Yeni Türk devletinde, kurum ve kanunlar,
çağdaş Avrupa devletlerinin kurum ve kanunlarına benzetilirken, kılık kıyafetin de bir düzene
sokulması gerekiyordu.

Mustafa Kemal, kılık kıyafetle ilgili düzenlemenin
halka anlatıldıktan sonra yapılmasını istedi. 1925 yılında sağlık sebepleri ileri sürülerek,
askerlerin şemssiperli serpuş giymeleri hükümet tarafından kabul edildi. Aynı günlerde
milletvekillerinden bazıları meclis oturumlarına başı açık katılmaya başladılar.
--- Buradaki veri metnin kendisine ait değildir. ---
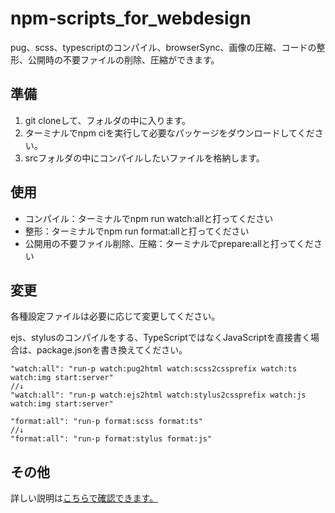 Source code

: # npm-scripts_for_webdesign

pug、scss、typescriptのコンパイル、browserSync、画像の圧縮、コードの整形、公開時の不要ファイルの削除、圧縮ができます。

## 準備
1. git cloneして、フォルダの中に入ります。
2. ターミナルでnpm ciを実行して必要なパッケージをダウンロードしてください。
3. srcフォルダの中にコンパイルしたいファイルを格納します。

## 使用
- コンパイル：ターミナルでnpm run watch:allと打ってください
- 整形：ターミナルでnpm run format:allと打ってください
- 公開用の不要ファイル削除、圧縮：ターミナルでprepare:allと打ってください

## 変更
各種設定ファイルは必要に応じて変更してください。

ejs、stylusのコンパイルをする、TypeScriptではなくJavaScriptを直接書く場合は、package.jsonを書き換えてください。

```
"watch:all": "run-p watch:pug2html watch:scss2cssprefix watch:ts watch:img start:server"
//↓
"watch:all": "run-p watch:ejs2html watch:stylus2cssprefix watch:js watch:img start:server"

"format:all": "run-p format:scss format:ts"
//↓
"format:all": "run-p format:stylus format:js"
```

## その他
詳しい説明は[こちらで確認できます。](https://qiita.com/takeshisakuma/items/dbbb1c465099e6e4dd2e)
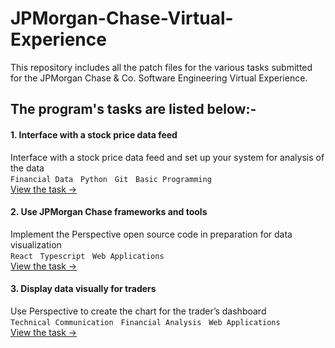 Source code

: # JPMorgan-Chase-Virtual-Experience
This repository includes all the patch files for the various tasks submitted for the JPMorgan Chase & Co. Software Engineering Virtual Experience.
## The program's tasks are listed below:-
####  1. Interface with a stock price data feed
Interface with a stock price data feed and set up your system for analysis of the data <br>
``` Financial Data ``` &nbsp;
``` Python ``` &nbsp;
``` Git ``` &nbsp;
``` Basic Programming ``` &nbsp; <br>
[View the task ->]()
#### 2. Use JPMorgan Chase frameworks and tools
Implement the Perspective open source code in preparation for data visualization <br>
``` React ``` &nbsp;
``` Typescript ``` &nbsp;
``` Web Applications ``` &nbsp; <br>
[View the task ->]()
#### 3. Display data visually for traders
Use Perspective to create the chart for the trader’s dashboard <br>
``` Technical Communication ``` &nbsp;
``` Financial Analysis ``` &nbsp;
``` Web Applications ``` &nbsp; <br>
[View the task ->]()
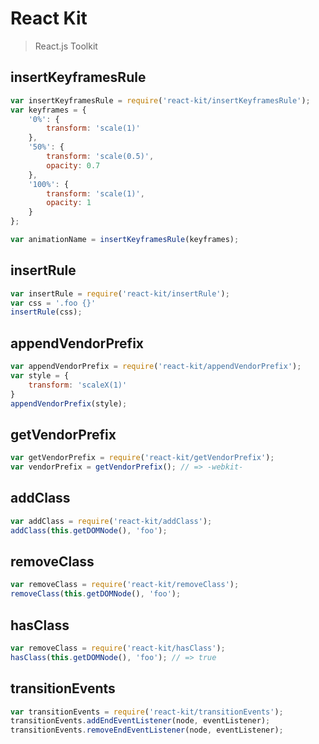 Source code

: # React Kit
> React.js Toolkit

## insertKeyframesRule

```js
var insertKeyframesRule = require('react-kit/insertKeyframesRule');
var keyframes = {
    '0%': {
        transform: 'scale(1)'
    },
    '50%': {
        transform: 'scale(0.5)',
        opacity: 0.7
    },
    '100%': {
        transform: 'scale(1)',
        opacity: 1
    }
};

var animationName = insertKeyframesRule(keyframes);
```

## insertRule

```js
var insertRule = require('react-kit/insertRule');
var css = '.foo {}'
insertRule(css);
```

## appendVendorPrefix

```js
var appendVendorPrefix = require('react-kit/appendVendorPrefix');
var style = {
    transform: 'scaleX(1)'
}
appendVendorPrefix(style);
```

## getVendorPrefix

```js
var getVendorPrefix = require('react-kit/getVendorPrefix');
var vendorPrefix = getVendorPrefix(); // => -webkit-
```

## addClass

```js
var addClass = require('react-kit/addClass');
addClass(this.getDOMNode(), 'foo');
```

## removeClass

```js
var removeClass = require('react-kit/removeClass');
removeClass(this.getDOMNode(), 'foo');
```

## hasClass

```js
var removeClass = require('react-kit/hasClass');
hasClass(this.getDOMNode(), 'foo'); // => true
```

## transitionEvents

```js
var transitionEvents = require('react-kit/transitionEvents');
transitionEvents.addEndEventListener(node, eventListener);
transitionEvents.removeEndEventListener(node, eventListener);
```
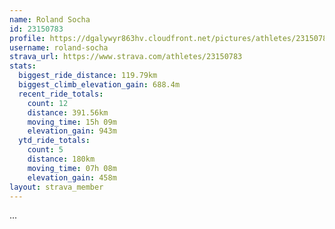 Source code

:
 ```yaml
---
name: Roland Socha
id: 23150783
profile: https://dgalywyr863hv.cloudfront.net/pictures/athletes/23150783/14745672/4/large.jpg
username: roland-socha
strava_url: https://www.strava.com/athletes/23150783
stats:
  biggest_ride_distance: 119.79km
  biggest_climb_elevation_gain: 688.4m
  recent_ride_totals:
    count: 12
    distance: 391.56km
    moving_time: 15h 09m
    elevation_gain: 943m
  ytd_ride_totals:
    count: 5
    distance: 180km
    moving_time: 07h 08m
    elevation_gain: 458m
layout: strava_member
--- 
```

...

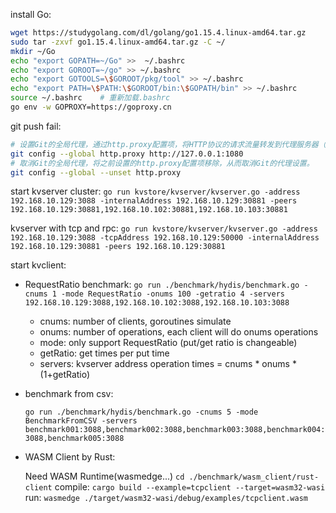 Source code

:install Go:
```bash
wget https://studygolang.com/dl/golang/go1.15.4.linux-amd64.tar.gz
sudo tar -zxvf go1.15.4.linux-amd64.tar.gz -C ~/
mkdir ~/Go
echo "export GOPATH=~/Go" >>  ~/.bashrc 
echo "export GOROOT=~/go" >> ~/.bashrc 
echo "export GOTOOLS=\$GOROOT/pkg/tool" >> ~/.bashrc
echo "export PATH=\$PATH:\$GOROOT/bin:\$GOPATH/bin" >> ~/.bashrc
source ~/.bashrc    # 重新加载.bashrc
go env -w GOPROXY=https://goproxy.cn
```
git push fail:
```bash
# 设置Git的全局代理，通过http.proxy配置项，将HTTP协议的请求流量转发到代理服务器（127.0.0.1:1080）。表示将所有HTTP请求都转发到监听在本地1080端口上的代理服务器。
git config --global http.proxy http://127.0.0.1:1080
# 取消Git的全局代理，将之前设置的http.proxy配置项移除，从而取消Git的代理设置。
git config --global --unset http.proxy
```

start kvserver cluster: 
`go run kvstore/kvserver/kvserver.go -address 192.168.10.129:3088 -internalAddress 192.168.10.129:30881 -peers 192.168.10.129:30881,192.168.10.102:30881,192.168.10.103:30881`
<!-- 在一个集群中启动一个键值存储服务器。通过设置监听地址、内部地址和对等节点，实现了服务器之间的通信和数据共享。 -->
kvserver with tcp and rpc:
`go run kvstore/kvserver/kvserver.go -address 192.168.10.129:3088 -tcpAddress 192.168.10.129:50000 -internalAddress 192.168.10.129:30881 -peers 192.168.10.129:30881`
<!-- 启动一个基于 TCP 协议的分布式键值存储服务器，用于在分布式集群中存储键值对，并且能够与其他节点进行数据同步。通过设置监听地址、TCP 监听地址、内部地址和对等节点，实现了服务器之间的通信、数据共享、以及基于 TCP 的数据同步。 -->

start kvclient:
* RequestRatio benchmark: 
    `go run ./benchmark/hydis/benchmark.go -cnums 1 -mode RequestRatio -onums 100 -getratio 4 -servers 192.168.10.129:3088,192.168.10.102:3088,192.168.10.103:3088`
    <!-- 模拟的客户端个数为1，客户端程序将会在一个goroutine中运行 -->
    * cnums: number of clients, goroutines simulate 
    <!-- 操作次数，便于测试 -->
    * onums: number of operations, each client will do onums operations
    <!-- 设定基准测试模式，设置为RequestRatio表示在测试中会测试请求比例，即PUT和GET的比例。 -->
    * mode: only support RequestRatio (put/get ratio is changeable)
    <!-- 设置GET操作执行次数与PUT的比率为4：1，即每执行4次GET操作后，会执行一次PUT操作。 -->
    * getRatio: get times per put time
    <!-- 设置服务器的地址为三个IP地址的3088端口，用，分隔。即客户端将会连接到这三个地址的服务器上。 -->
    * servers: kvserver address
    operation times = cnums * onums * (1+getRatio)

* benchmark from csv:
    <!-- 模拟5个客户端，客户端程序将在5个goroutine中运行，模拟多个并发客户端与服务器进行交互。
    基准测试模式为BenchmarkFromCSV，表示使用CSV文件进行基准测试。
    设置服务器的地址为五个主机名加上：3088端口号。
    这个命令的作用是通过读取 CSV 文件中的操作记录，模拟多个客户端与服务器进行交互，以进行基准测试。通过指定客户端数目、服务器地址和 CSV 文件路径，实现对分布式键值存储系统的性能测试和评估。 -->
    `go run ./benchmark/hydis/benchmark.go -cnums 5 -mode BenchmarkFromCSV -servers benchmark001:3088,benchmark002:3088,benchmark003:3088,benchmark004:3088,benchmark005:3088`

* WASM Client by Rust:
    <!-- 需要一个WASM运行时环境，这里提供了一个叫做“wasmedge”的WASM运行时环境作为参考。因为WASM是一种跨平台的字节码格式，在不同的平台上都需要相应的运行时环境来执行。 -->
    Need WASM Runtime(wasmedge...) 
    `cd ./benchmark/wasm_client/rust-client`
    compile: `cargo build --example=tcpclient --target=wasm32-wasi`
    run: `wasmedge ./target/wasm32-wasi/debug/examples/tcpclient.wasm`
Gazetelerde
konuyla ilgili yazılar yazıldı. Bu şekilde kamuoyu kıyafette yapılacak değişiklik hakkında
bilgilendirildi. Bunun üzerine kıyafet inkılâbını açıklamaya karar veren Mustafa Kemal 24
Ağustos 1925'te Kastamonu'ya bir gezi yaptı. Kastamonu ve İnebolu'da,
kıyafetimizin değişmesi gerektiğini şu sözleriyle açıkladı: "Fikrimiz, zihniyetimiz, tepeden
tırnağa kadar medenî olacaktır. Medenî ve milletlerarası kıyafet milletimiz için lâyık bir kıyafettir.
Onu giyeceğiz." Bu gezide şapka tanıtıldıktan sonra, büyük şehirlerin çoğunda memurlar
emir beklemeden şapka giymeye başladılar.

Mustafa Kemal'in
Kastamonu gezisinden sonra Ankara'ya dönüşünde, kendisini karşılamaya gelenlerin
çoğu şapkalı idi. Bu gelişmelerden sonra
25 Kasım 1925'te "Şapka Giyilmesi
Hakkında Kanun" çıkarıldı. 1934'te din adamlarının kıyafetlerine ilişkin yasal
düzenleme yapıldı. Bu kanunla, din adamlarının dinî kıyafetleriyle ibadet yerleri dışında
gezmeleri yasaklandı. Yalnız her dinin en yetkili kişisi dinî kıyafetiyle dolaşabilecekti.
Türk
kadınının kıyafeti ile ilgili bir yasal düzenleme yapılmamıştır. Ancak Türk kadını, toplumun
modernleşmesine ayak uydurmak için çağdaş kıyafetleri benimsemiştir.


Kıyafetlerde yapılan değişiklikle modern bir görüntüye kavuşan Türk toplumu, batı uygarlığı ile
arasındaki dış görünüş ayrılığını da ortadan kaldırmıştır.